Understanding Technical Analysis 101


If you are a first time trader, you might probably be wondering how the professional traders access the market and gain the desired profit. Like the stock markets, any futures traders will also rely on the two main approach: fundamental and technical analysis to analyze and evaluate the futures market. While many traders analyze the market based on fundamental factors like industry data or economic outlook, technical analysis seeks to predict price movements by examining the historical data, mainly price and volume.

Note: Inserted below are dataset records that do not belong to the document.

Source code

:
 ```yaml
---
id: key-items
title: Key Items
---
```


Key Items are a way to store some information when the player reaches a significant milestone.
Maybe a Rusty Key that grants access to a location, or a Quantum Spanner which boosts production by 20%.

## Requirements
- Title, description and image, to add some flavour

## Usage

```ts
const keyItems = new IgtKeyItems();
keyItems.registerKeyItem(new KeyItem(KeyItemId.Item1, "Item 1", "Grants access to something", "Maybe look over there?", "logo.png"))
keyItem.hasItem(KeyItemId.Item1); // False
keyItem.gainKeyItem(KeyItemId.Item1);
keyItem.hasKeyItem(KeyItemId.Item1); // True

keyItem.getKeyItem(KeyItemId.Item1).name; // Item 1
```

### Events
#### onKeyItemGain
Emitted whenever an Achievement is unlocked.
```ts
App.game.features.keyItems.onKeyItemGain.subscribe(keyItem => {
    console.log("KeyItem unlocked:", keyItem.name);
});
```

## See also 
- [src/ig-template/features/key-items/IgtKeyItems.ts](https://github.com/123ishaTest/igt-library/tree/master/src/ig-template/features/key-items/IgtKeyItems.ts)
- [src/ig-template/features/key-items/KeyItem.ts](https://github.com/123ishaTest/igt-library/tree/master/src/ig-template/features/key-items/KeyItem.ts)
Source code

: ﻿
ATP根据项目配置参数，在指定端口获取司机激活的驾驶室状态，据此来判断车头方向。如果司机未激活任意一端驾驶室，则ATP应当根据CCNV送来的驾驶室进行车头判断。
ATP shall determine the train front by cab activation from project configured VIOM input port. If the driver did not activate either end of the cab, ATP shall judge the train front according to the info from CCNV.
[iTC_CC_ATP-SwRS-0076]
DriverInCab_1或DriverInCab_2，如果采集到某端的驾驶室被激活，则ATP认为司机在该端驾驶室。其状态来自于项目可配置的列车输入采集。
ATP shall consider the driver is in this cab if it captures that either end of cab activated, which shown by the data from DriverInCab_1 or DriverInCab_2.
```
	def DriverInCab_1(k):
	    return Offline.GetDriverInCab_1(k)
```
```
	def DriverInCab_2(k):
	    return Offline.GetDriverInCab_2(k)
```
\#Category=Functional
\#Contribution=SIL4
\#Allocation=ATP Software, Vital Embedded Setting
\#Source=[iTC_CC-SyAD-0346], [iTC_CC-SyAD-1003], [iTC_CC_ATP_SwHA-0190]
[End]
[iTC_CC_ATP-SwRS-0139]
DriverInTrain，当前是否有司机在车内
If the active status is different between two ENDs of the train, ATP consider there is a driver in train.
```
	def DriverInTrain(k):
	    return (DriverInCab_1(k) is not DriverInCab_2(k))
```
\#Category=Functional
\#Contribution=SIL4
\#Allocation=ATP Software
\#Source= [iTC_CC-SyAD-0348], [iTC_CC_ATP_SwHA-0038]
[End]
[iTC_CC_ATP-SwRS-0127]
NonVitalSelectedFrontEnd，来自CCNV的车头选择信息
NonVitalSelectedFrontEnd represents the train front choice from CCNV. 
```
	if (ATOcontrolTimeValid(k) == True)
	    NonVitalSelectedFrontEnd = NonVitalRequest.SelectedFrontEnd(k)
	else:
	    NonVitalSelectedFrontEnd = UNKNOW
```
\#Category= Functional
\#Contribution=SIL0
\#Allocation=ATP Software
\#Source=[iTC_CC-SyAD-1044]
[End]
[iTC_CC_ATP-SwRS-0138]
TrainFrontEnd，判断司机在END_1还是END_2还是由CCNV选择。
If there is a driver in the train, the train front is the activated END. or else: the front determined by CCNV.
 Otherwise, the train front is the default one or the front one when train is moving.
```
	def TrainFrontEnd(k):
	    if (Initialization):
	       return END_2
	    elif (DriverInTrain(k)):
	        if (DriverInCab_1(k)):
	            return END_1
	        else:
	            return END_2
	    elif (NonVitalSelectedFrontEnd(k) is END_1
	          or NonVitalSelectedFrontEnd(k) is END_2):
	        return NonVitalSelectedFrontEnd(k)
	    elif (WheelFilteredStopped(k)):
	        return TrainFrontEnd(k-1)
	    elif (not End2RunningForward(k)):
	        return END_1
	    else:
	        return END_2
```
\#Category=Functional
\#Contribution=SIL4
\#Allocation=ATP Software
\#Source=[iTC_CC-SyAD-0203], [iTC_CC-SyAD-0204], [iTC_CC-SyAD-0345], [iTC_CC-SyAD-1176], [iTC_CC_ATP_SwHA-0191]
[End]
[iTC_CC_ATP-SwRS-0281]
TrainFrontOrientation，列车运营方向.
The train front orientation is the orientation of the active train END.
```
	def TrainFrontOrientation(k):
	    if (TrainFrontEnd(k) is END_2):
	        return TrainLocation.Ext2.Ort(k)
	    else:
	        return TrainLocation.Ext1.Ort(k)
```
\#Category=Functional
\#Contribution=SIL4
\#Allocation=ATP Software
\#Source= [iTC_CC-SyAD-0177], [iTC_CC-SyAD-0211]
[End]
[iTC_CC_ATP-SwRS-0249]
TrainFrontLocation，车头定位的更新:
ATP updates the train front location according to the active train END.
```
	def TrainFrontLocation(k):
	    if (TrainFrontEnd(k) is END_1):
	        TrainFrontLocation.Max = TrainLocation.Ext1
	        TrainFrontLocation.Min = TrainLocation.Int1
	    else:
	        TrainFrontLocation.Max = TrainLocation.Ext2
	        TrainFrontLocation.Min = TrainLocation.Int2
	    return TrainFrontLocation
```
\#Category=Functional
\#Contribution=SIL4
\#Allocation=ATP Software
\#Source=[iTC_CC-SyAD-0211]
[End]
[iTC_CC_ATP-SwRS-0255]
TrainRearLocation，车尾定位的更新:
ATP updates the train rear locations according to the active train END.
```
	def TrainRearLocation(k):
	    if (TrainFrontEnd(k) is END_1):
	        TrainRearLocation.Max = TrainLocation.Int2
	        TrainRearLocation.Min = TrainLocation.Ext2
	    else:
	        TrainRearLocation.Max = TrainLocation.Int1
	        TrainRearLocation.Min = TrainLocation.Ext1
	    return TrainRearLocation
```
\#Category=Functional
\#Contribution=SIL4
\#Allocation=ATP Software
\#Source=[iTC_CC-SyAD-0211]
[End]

Basis of Technical Analysis

Technical analysis is the study of chart patterns and statistical figures to understand market trends. There are several assumptions in using the technical analysis.

Market Factors in Everything

  • Technical analysis assumes that, at any given time, an asset’s price reflects everything that has or could affect the asset, including the fundamental factors.
  • This removes the need to consider other factors in analyzing the market.

Price Moves in Trends

  • Technical analysis is based on the idea that each chart has its own unique trend whereby price move in trend.
  • Every move in the price may provide some indication on the next move.

History Tends to Repeat Itself

  • Technical analysis also assumes that price movements often repeat themselves based on market psychology where the market participants will show a similar behaviour to similar trading catalyst over time.

Types of Technical Indicators

Candlestick Chart Pattern Indicators

Perhaps, the most basic indicator that every trader uses in a technical analysis is recognising the pattern of candlestick chart of an asset. Each candlestick consists of a real body and two shadows. Traders usually observe the formation of candlestick to identify a continuation or reversal pattern.

Example : Doji Candlestick

  • Doji candlestick is a type of candlestick which can be identified through a narrow body with either long upper or lower shadows.
  • Basically, doji candlestick is formed when the opening and closing price of the asset are equal in value to signify the indecision in market direction.
  • However, a doji candlestick can also be considered as a sign of price reversal pattern where a doji candlestick that is formed at the bottom often signals a potential price reversal upward like the chart shown above.
  • Meanwhile, a doji candlestick that is formed at the top of an upward trend usually indicates a price reversal to the downside.
Trend Indicator

A type of technical indicator that is used to gauge the direction and strength of a trend. By using averaging to establish the baseline, any price movement that passes above or below the average, indicates a bullish or bearish trend, respectively.

Example : Moving Average Convergence Divergence (MACD)

  • Shows a relationship between two moving averages of an asset’s price which are the MACD and signal line.
  • The MACD line, which is calculated by subtracting two exponential moving averages (EMA), is used to determine the upward or downward momentum.
  • Meanwhile, the signal line, which is the EMA of the MACD line, serves as the benchmark line to indicate the change of price direction.
  • Technically, it is a buy signal when the MACD crosses above the signal line and a sell signal when the MACD crosses below the signal line.
Momentum Indicators

Momentum indicator is measured by comparing the current closing price to previous closing prices of the asset. If there is a divergence between price and a momentum indicator, it can signal a change in future prices of the asset.

Example : Relative Strength Index (RSI)

  • A type of momentum indicator that is plotted on a separate scale from 0 to 100 that identifies overbought and oversold conditions in the market.
  • Generally, readings over 70 indicate an overbought market and readings below 30 indicate an oversold market.
Volatility Indicator

An indicator that gauges the rate of price movement based on a change in the highest and lowest historical prices. Besides showing the potential next price direction, this indicators can also be used to determine the “loudness” of the market for the asset.

Example : Bollinger Bands

  • A volatility indicator that consists a simple moving average and 2 lines plotted at 2 standard deviations on either side of the central moving average line.
  • The two lines will form a band to indicate the “loudness” of the market where a narrow band shows a quiet market while a wide band indicates a loud market.
  • Apart from that, the Bollinger band can also signal the potential future price movement where the breakout of candlestick below the bottom band will signal that the move will generally continue in a downtrend.
  • Otherwise, If the candlestick breakout above the top band, the move will generally continue in an uptrend.